Corsair’s Link application causes PC sleep issues

EDIT: Link does not seem to cause trouble any more at least with the current version!

In my quest to make my system sleepable, I found out on my last post that TPM chips can cause instability. Unfortunately, whilst this solved most issues, there were still times where when the display would turn off to save power, if I tried to turn it on again by moving the mouse, there would be nothing showing on the display!  Pressing the power button wouldn’t hibernate so…. the Reset button it is. Note that this wasn’t during or after sleep, it was by merely turning the display off due to inactivity.

Worse yet, there would be no logs indicating any issue leaving me dumbfounded as to why that would happen. Obviously, the fact that my display wouldn’t recognise any signal coming out of the VGA meant that this is a problem with the VGA itself. In most cases this is a driver issue, unless your VGA is dying of old age which was not the case here.

When it happened again, I tried to connect to it remotely from my other PC, but I’d still get a black screen. Remote administration tools would work, but not having configured rights wouldn’t allow me to have a gander at the logs for example. Then I suddenly managed to log on with VNC and then log on again normally.

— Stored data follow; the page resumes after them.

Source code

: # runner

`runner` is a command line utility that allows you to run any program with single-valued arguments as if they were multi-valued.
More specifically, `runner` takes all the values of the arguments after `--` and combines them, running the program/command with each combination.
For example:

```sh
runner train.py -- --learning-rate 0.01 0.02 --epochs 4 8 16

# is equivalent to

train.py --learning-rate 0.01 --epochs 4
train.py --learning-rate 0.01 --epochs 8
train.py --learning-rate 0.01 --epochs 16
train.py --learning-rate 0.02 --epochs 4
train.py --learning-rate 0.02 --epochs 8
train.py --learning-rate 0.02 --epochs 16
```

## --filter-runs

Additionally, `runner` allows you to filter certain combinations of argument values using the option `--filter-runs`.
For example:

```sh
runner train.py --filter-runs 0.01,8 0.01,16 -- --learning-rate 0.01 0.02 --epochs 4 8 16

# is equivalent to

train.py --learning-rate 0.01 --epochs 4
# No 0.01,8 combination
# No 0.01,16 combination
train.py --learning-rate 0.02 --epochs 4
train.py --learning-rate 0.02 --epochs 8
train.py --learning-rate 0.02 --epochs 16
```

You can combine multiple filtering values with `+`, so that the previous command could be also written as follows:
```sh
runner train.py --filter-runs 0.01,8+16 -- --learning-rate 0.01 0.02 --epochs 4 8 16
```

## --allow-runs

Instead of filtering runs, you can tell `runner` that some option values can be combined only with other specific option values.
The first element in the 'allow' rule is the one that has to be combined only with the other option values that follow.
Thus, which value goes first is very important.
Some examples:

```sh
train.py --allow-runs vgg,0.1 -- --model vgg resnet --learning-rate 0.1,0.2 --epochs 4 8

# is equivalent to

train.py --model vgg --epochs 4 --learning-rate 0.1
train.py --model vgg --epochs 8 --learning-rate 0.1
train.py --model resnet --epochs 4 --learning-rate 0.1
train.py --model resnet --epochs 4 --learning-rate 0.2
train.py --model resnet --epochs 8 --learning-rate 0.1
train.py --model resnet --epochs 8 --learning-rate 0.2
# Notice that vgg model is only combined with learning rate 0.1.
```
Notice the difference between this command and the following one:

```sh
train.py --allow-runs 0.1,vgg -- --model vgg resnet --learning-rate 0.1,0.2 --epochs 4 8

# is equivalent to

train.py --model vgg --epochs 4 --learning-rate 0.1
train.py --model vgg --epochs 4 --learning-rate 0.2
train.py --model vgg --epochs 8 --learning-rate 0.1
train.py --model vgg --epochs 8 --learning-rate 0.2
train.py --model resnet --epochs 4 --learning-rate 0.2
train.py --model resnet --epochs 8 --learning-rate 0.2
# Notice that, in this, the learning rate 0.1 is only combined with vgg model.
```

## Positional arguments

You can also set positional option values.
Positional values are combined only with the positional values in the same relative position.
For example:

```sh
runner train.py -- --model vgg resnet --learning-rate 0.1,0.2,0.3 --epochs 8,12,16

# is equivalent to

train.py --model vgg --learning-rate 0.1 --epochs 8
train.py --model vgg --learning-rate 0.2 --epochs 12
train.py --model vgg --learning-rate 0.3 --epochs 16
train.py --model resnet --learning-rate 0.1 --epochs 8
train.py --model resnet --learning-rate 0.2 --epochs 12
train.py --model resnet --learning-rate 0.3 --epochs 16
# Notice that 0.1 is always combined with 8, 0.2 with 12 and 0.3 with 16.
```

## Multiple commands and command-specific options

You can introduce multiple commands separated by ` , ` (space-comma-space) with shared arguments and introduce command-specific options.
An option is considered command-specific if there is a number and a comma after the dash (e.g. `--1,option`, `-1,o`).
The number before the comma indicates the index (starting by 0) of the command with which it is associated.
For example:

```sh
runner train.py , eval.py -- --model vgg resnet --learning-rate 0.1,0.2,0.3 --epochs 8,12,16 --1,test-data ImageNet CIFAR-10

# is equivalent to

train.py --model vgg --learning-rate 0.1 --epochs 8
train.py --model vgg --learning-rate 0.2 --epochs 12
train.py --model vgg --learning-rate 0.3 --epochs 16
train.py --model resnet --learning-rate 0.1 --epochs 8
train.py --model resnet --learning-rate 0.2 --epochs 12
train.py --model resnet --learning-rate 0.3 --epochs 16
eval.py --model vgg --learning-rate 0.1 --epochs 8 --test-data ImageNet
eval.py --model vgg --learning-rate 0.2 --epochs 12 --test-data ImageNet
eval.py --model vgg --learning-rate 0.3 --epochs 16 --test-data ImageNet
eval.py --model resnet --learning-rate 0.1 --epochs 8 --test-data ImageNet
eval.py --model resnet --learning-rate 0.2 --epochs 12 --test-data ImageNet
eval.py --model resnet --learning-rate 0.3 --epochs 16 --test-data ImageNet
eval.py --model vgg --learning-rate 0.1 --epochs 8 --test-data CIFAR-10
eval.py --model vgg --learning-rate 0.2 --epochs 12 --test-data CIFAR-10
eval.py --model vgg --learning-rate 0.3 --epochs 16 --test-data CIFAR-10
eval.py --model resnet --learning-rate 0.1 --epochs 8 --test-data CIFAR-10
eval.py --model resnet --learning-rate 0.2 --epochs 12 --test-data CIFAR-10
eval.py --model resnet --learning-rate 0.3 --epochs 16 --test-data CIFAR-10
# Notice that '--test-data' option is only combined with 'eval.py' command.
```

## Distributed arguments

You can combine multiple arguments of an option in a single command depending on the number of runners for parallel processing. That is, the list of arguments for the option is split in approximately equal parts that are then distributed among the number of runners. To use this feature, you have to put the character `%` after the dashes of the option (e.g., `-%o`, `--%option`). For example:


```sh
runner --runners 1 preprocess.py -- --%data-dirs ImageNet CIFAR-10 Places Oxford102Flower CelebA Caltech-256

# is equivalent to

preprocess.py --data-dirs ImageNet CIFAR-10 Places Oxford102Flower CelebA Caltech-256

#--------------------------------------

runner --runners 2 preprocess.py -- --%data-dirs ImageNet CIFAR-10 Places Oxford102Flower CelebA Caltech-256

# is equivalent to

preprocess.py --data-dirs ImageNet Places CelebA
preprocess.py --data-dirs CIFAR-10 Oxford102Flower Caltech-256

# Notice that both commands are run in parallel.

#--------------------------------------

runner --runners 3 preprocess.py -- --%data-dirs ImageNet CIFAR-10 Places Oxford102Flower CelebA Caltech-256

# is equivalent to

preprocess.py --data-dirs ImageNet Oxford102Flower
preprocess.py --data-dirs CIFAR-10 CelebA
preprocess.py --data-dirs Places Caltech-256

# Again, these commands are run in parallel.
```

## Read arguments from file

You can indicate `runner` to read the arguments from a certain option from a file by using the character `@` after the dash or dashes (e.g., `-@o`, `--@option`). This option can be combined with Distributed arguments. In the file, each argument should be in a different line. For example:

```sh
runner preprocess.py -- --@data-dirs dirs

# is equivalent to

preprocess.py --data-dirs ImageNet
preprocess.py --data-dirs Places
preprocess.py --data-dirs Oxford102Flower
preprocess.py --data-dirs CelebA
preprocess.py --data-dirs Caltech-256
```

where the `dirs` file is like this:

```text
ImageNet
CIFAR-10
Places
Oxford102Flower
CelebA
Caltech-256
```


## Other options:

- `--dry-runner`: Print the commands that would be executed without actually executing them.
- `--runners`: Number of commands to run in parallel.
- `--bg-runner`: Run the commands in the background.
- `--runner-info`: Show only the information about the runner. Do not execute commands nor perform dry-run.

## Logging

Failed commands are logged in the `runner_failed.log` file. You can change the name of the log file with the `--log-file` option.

Peering through the logs showed that what caused the black-out was that the VGA driver would crash right when the system was resuming. Incidentally, an application crashed at around the same time. Corsair Link.

Link is an application from Corsair that allows you to control the software parameters of many of its accessories, such as fan speeds and (god-awful) LED strips. It is a notoriously mediocre application that not only puts a constant 1-2% load on your system (that means that it’s occupying about 8-16% of one of your cores, constantly) but it cannot properly recognise different Corsair components. In my case I had an AX860i PSU which I bought with the VGA and an AiO cooler, the H110i GT model. The hardware components themselves are great, but they can’t work together because of the incredibly idiotic way their drivers are updated and implemented (see on Corsair’s forum for more details and a solution).

So what was happening is that when I was bringing the system out of the inactive state by moving the mouse of pressing a key on the keyboard, the Corsair application would attempt to perform a query on the nVidia driver which would fail with a permission error. This would cause the driver to crash and I would have to wait until it would be recovered.

Link is not completely useless however. You can run it, configure your fan speeds and other parameters and then shut it down and disable it from automatically starting when Windows starts. You can also use alternative utilities but I didn’t bother too much with them.

What’s more infuriating is that Corsair keeps releasing new versions of it which don’t even solve the most basic of issues, such as being able to recognise two supposedly mutually compatible hardware components.